● **WHAT IS EXPECTED**
Note each line in the data below that holds "strong", and copy it.

● **DATASET CONTENT**
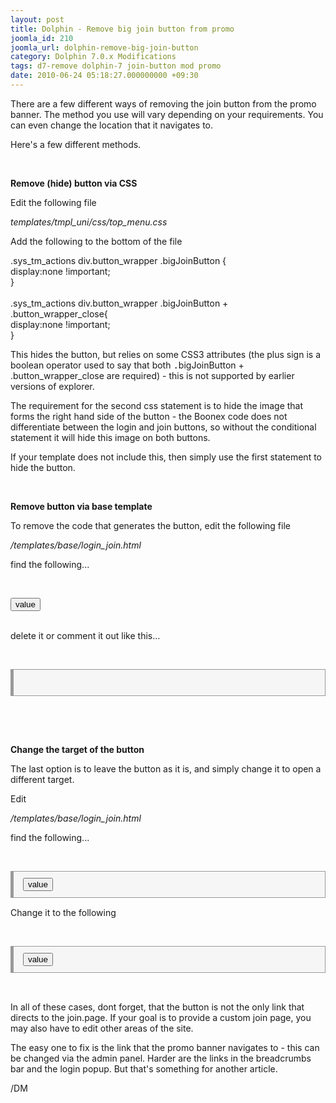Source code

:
 ```yaml
---
layout: post
title: Dolphin - Remove big join button from promo
joomla_id: 210
joomla_url: dolphin-remove-big-join-button
category: Dolphin 7.0.x Modifications
tags: d7-remove dolphin-7 join-button mod promo
date: 2010-06-24 05:18:27.000000000 +09:30
---
```

<p>There are a few different ways of removing the join button from the promo banner. The method you use will vary depending on your requirements. You can even change the location that it navigates to.</p>
<p>Here's a few different methods.</p>
<p>&nbsp;</p>
<p><strong>Remove (hide) button via CSS</strong></p>
<p>Edit the following file</p>
<p><em>templates/tmpl_uni/css/top_menu.css</em></p>
<p>Add the following to the bottom of the file</p>
<p class="code">.sys_tm_actions div.button_wrapper .bigJoinButton {<br> display:none !important;<br>}<br><br>.sys_tm_actions div.button_wrapper .bigJoinButton + .button_wrapper_close{<br> display:none !important;<br>}</p>
<p>This hides the button, but relies on some CSS3 attributes (the plus sign is a boolean operator used to say that both&nbsp;<span style="font-family: 'Courier News', monospace; line-height: 15px;">.</span>bigJoinButton + .button_wrapper_close are required) - this is not supported by earlier versions of explorer.</p>
<p>The requirement for the second css statement is to hide the image that forms the right hand side of the button - the Boonex code does not differentiate between the login and join buttons, so without the conditional statement it will hide this image on both buttons.</p>
<p>If your template does not include this, then simply use the first statement to hide the button.</p>
<p>&nbsp;</p>
<p><strong>Remove button via base template</strong></p>
<p>To remove the code that generates the button, edit the following file</p>
<p><em>/templates/base/login_join.html</em></p>
<p>find the following...</p>
<p>&nbsp;</p>
<div class="button_wrapper" style="margin-right: 14px;"><input class="form_input_submit bigJoinButton submit" type="button" name="join" value="value">
<div class="button_wrapper_close">&nbsp;</div>
</div>
<p>delete it or comment it out like this...</p>
<p>&nbsp;</p>
<pre style="color: #000000; font-family: Verdana, Arial, Helvetica, sans-serif; font-size: 10px; margin-top: 5px; margin-right: 0px; margin-bottom: 15px; margin-left: 0px; padding-top: 10px; padding-right: 15px; padding-bottom: 10px; padding-left: 15px; border-left-width: 5px; border-right-width: 1px; border-top-width: 1px; border-bottom-width: 1px; background-image: initial; background-attachment: initial; background-origin: initial; background-clip: initial; background-color: #f6f6f6; font: normal normal normal 1em/1.5 'Courier News', monospace; white-space: pre-wrap; word-wrap: break-word; background-position: initial initial; background-repeat: initial initial; border-color: #999999; border-style: solid;">&nbsp;</pre>
<p>&nbsp;</p>
<p>&nbsp;</p>
<p><strong>Change the target of the button</strong></p>
<p>The last option is to leave the button as it is, and simply change it to open a different target.</p>
<p>Edit</p>
<p><em>/templates/base/login_join.html</em></p>
<p>find the following...</p>
<p>&nbsp;</p>
<pre style="color: #000000; font-family: Verdana, Arial, Helvetica, sans-serif; font-size: 10px; margin-top: 5px; margin-right: 0px; margin-bottom: 15px; margin-left: 0px; padding-top: 10px; padding-right: 15px; padding-bottom: 10px; padding-left: 15px; border-left-width: 5px; border-right-width: 1px; border-top-width: 1px; border-bottom-width: 1px; background-image: initial; background-attachment: initial; background-origin: initial; background-clip: initial; background-color: #f6f6f6; font: normal normal normal 1em/1.5 'Courier News', monospace; white-space: pre-wrap; word-wrap: break-word; background-position: initial initial; background-repeat: initial initial; border-color: #999999; border-style: solid;"><input class="form_input_submit bigJoinButton submit" type="button" name="join" value="value"></pre>
<p>Change it to the following</p>
<p>&nbsp;</p>
<pre style="color: #000000; font-family: Verdana, Arial, Helvetica, sans-serif; font-size: 10px; margin-top: 5px; margin-right: 0px; margin-bottom: 15px; margin-left: 0px; padding-top: 10px; padding-right: 15px; padding-bottom: 10px; padding-left: 15px; border-left-width: 5px; border-right-width: 1px; border-top-width: 1px; border-bottom-width: 1px; background-image: initial; background-attachment: initial; background-origin: initial; background-clip: initial; background-color: #f6f6f6; font: normal normal normal 1em/1.5 'Courier News', monospace; white-space: pre-wrap; word-wrap: break-word; background-position: initial initial; background-repeat: initial initial; border-color: #999999; border-style: solid;"><input class="form_input_submit bigJoinButton submit" type="button" name="join" value="value"></pre>
<p>&nbsp;</p>
<p>In all of these cases, dont forget, that the button is not the only link that directs to the join.page. If your goal is to provide a custom join page, you may also have to edit other areas of the site.</p>
<p>The easy one to fix is the link that the promo banner navigates to - this can be changed via the admin panel. Harder are the links in the breadcrumbs bar and the login popup. But that's something for another article.</p>
<p>/DM</p>
<p>&nbsp;</p>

● **RESULT BELOW**
<p><strong>Remove (hide) button via CSS</strong></p>
<p><strong>Remove button via base template</strong></p>
<p><strong>Change the target of the button</strong></p>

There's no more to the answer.